Maggie’s heart skipped a beat. A walk? And a think? A walk and a think where? Had he seen her and Pete lying in the grass holding hands? She didn’t know how to feel about the prospect, because although she wanted Christian to think she might have someone, she didn’t want him to give up on her.

‘A walk where!’ she found herself demanding petulantly, in exactly the kind of tone that would drive Christian bonkers. She couldn’t help it.

‘He didn’t say. Just a walk. To think. I asked what about, but he said that he couldn’t talk about it with me yet because he hadn’t finished thinking. And of course, Carmen, well, I thought he was with her, with Maggie. I mean, what do you think? He had to be, didn’t he? I played it really cool, though, because he totally went off on one before when I tried to get him to talk. So I didn’t say anything. I just said, “OK, if you want to talk about it I’m here.” I thought, well, even if he was with her, he came back to me, right? That has to mean something, right? I’m not giving him up with out a fight. Right?’

For a briefly liberating and instantly forgotten moment, Maggie wondered what two fantastic young women like Louise and herself were doing fussing over a man like Christian who didn’t know a good thing when he’d got it, and had to go on “walks” to “think” when it should have been patently obvious to him what he needed? And then she remembered that she loved him and that she didn’t have a choice in the matter. Neither, by the sound of it, did Louise.

‘Um, right,’ Maggie said, her brain on serious overload.

‘Oh Carmen,’ Louise’s sigh was heartbreaking. ‘Are you around tonight, this afternoon? Christian’s gone out – more thinking, I gather – but he said he’d take me out later to talk. I’d love to see you, you know. You can help me form a strategy. Which part of London do you live in? Perhaps I can come to you? Carmen?’

Maggie realised she’d not been listening.

‘Oh. Er, no, I live miles away from you. How about I meet you in Soho for a coffee?’

She quickly rearranged her day. She’d have to put back her planning work until tomorrow, and call Pete and tell him she’d meet him at the café she’d arranged to meet Louise at instead of at the station. She was careful to give herself at least half an hour’s clear space between Louise departing and Pete arriving – she’d need time to adjust her persona – it was hard being a double-double agent, if that’s what you called it.
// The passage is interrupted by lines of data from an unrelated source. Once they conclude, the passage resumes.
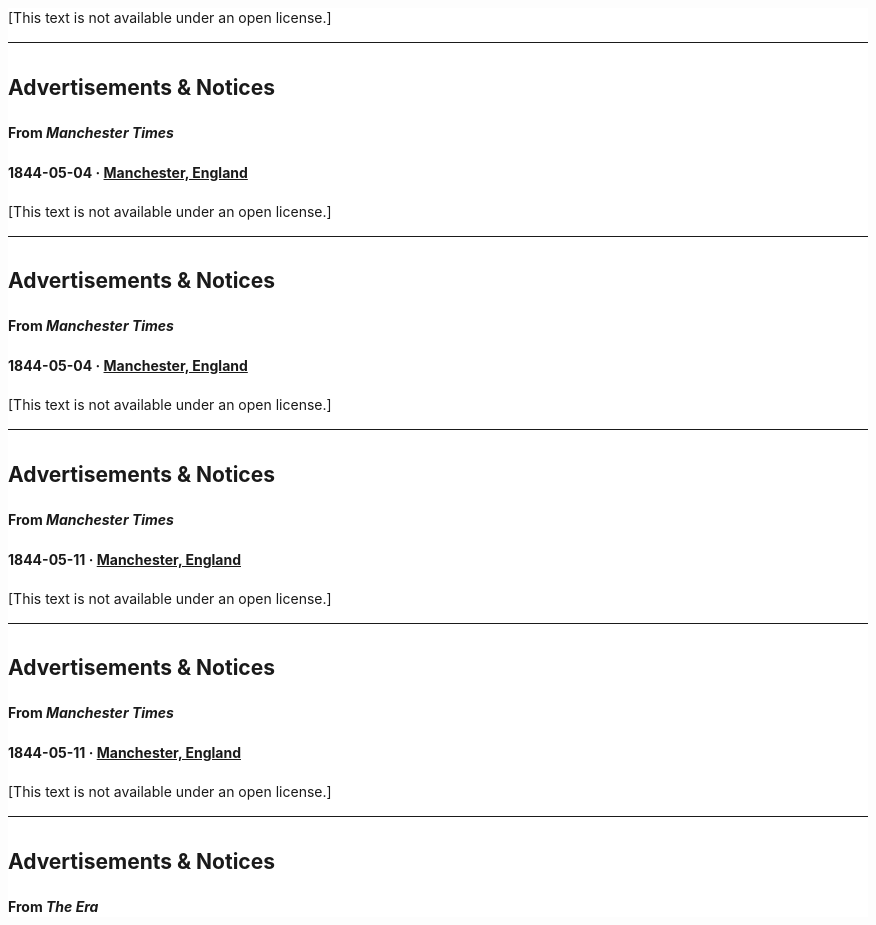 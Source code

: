 [This text is not available under an open license.]

---

## Advertisements & Notices

#### From _Manchester Times_

#### 1844-05-04 &middot; [Manchester, England](http://dbpedia.org/resource/Manchester)

[This text is not available under an open license.]

---

## Advertisements & Notices

#### From _Manchester Times_

#### 1844-05-04 &middot; [Manchester, England](http://dbpedia.org/resource/Manchester)

[This text is not available under an open license.]

---

## Advertisements & Notices

#### From _Manchester Times_

#### 1844-05-11 &middot; [Manchester, England](http://dbpedia.org/resource/Manchester)

[This text is not available under an open license.]

---

## Advertisements & Notices

#### From _Manchester Times_

#### 1844-05-11 &middot; [Manchester, England](http://dbpedia.org/resource/Manchester)

[This text is not available under an open license.]

---

## Advertisements & Notices

#### From _The Era_

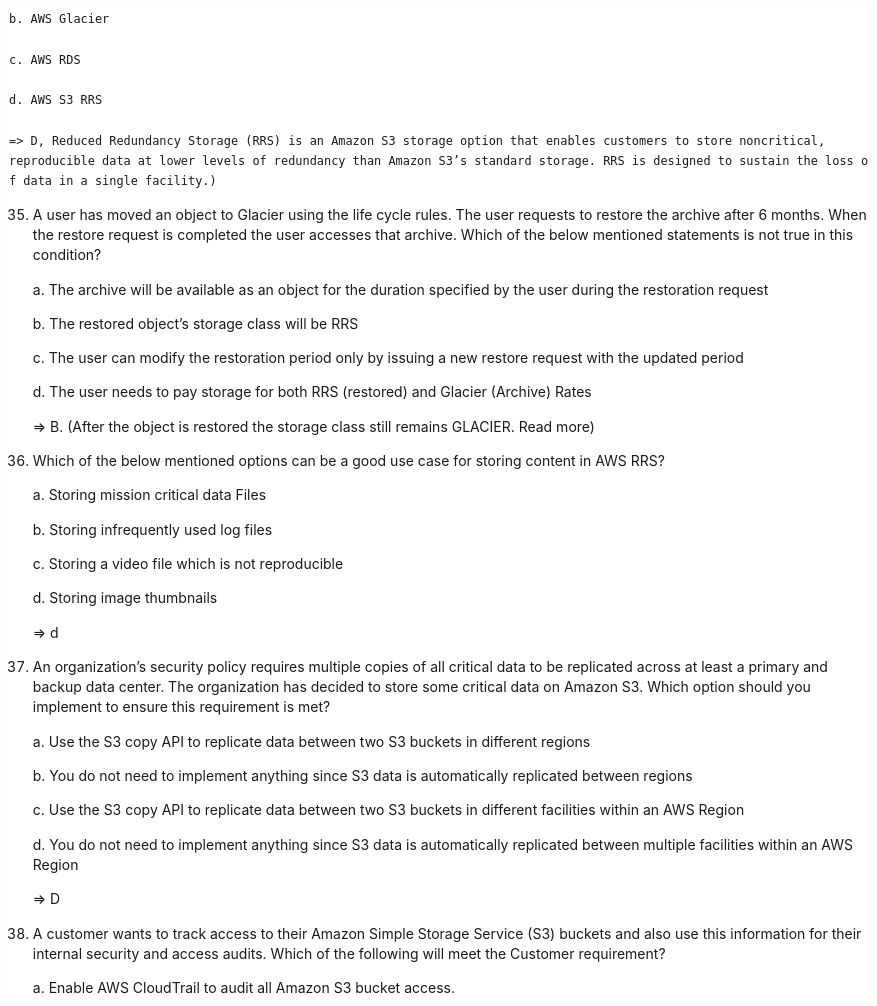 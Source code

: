     b. AWS Glacier
    
    c. AWS RDS
    
    d. AWS S3 RRS 
    
    => D, Reduced Redundancy Storage (RRS) is an Amazon S3 storage option that enables customers to store noncritical, 
    reproducible data at lower levels of redundancy than Amazon S3’s standard storage. RRS is designed to sustain the loss of data in a single facility.)

35. A user has moved an object to Glacier using the life cycle rules. The user requests to restore the archive after 6 months. When the restore request is completed the user accesses that archive. Which of the below mentioned statements is not true in this condition?
    
    a. The archive will be available as an object for the duration specified by the user during the restoration request
    
    b. The restored object’s storage class will be RRS 
    
    c. The user can modify the restoration period only by issuing a new restore request with the updated period
    
    d. The user needs to pay storage for both RRS (restored) and Glacier (Archive) Rates

    => B. (After the object is restored the storage class still remains GLACIER. Read more)


36. Which of the below mentioned options can be a good use case for storing content in AWS RRS?
    
    a. Storing mission critical data Files
    
    b. Storing infrequently used log files
    
    c. Storing a video file which is not reproducible
    
    d. Storing image thumbnails
    
    => d
    
37. An organization’s security policy requires multiple copies of all critical data to be replicated across at least a primary and backup data center. The organization has decided to store some critical data on Amazon S3. Which option should you implement to ensure this requirement is met?
    
    a. Use the S3 copy API to replicate data between two S3 buckets in different regions
    
    b. You do not need to implement anything since S3 data is automatically replicated between regions
    
    c. Use the S3 copy API to replicate data between two S3 buckets in different facilities within an AWS Region
    
    d. You do not need to implement anything since S3 data is automatically replicated between multiple facilities within an AWS Region    
    
    => D

38. A customer wants to track access to their Amazon Simple Storage Service (S3) buckets and also use this information for their internal security and access audits. Which of the following will meet the Customer requirement?
    
    a. Enable AWS CloudTrail to audit all Amazon S3 bucket access.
‘Oh, I’d love that, thank you! Thank you!’

Maggie glossed over how grateful Louise seemed and arranged to meet her at a café she knew and hung up the call. She had a feeling she would never need to fly to Australia, as pretty soon she would have dug herself a hole big enough to get there by foot. That would cheer Pete up, at least.

What was she up to? she asked herself silently.

‘What you up to, then?’

Maggie jumped out of her skin, knocking her cup on to the floor. She looked on in dismay as the dregs of her coffee were soaked up by her list of suppliers. Sheila stood over her as she retrieved the soggy bits of paper, her arms crossed beneath her breasts and her mouth set in a thin, lipsticked line. Maggie began to clear her work away, avoiding Sheila’s eye.

‘I’m just trying to get started on sorting this place out, She! But if it’s not one thing it’s … another.’ She looked meaningfully at her phone and then hopefully at Sheila. She had not fooled her.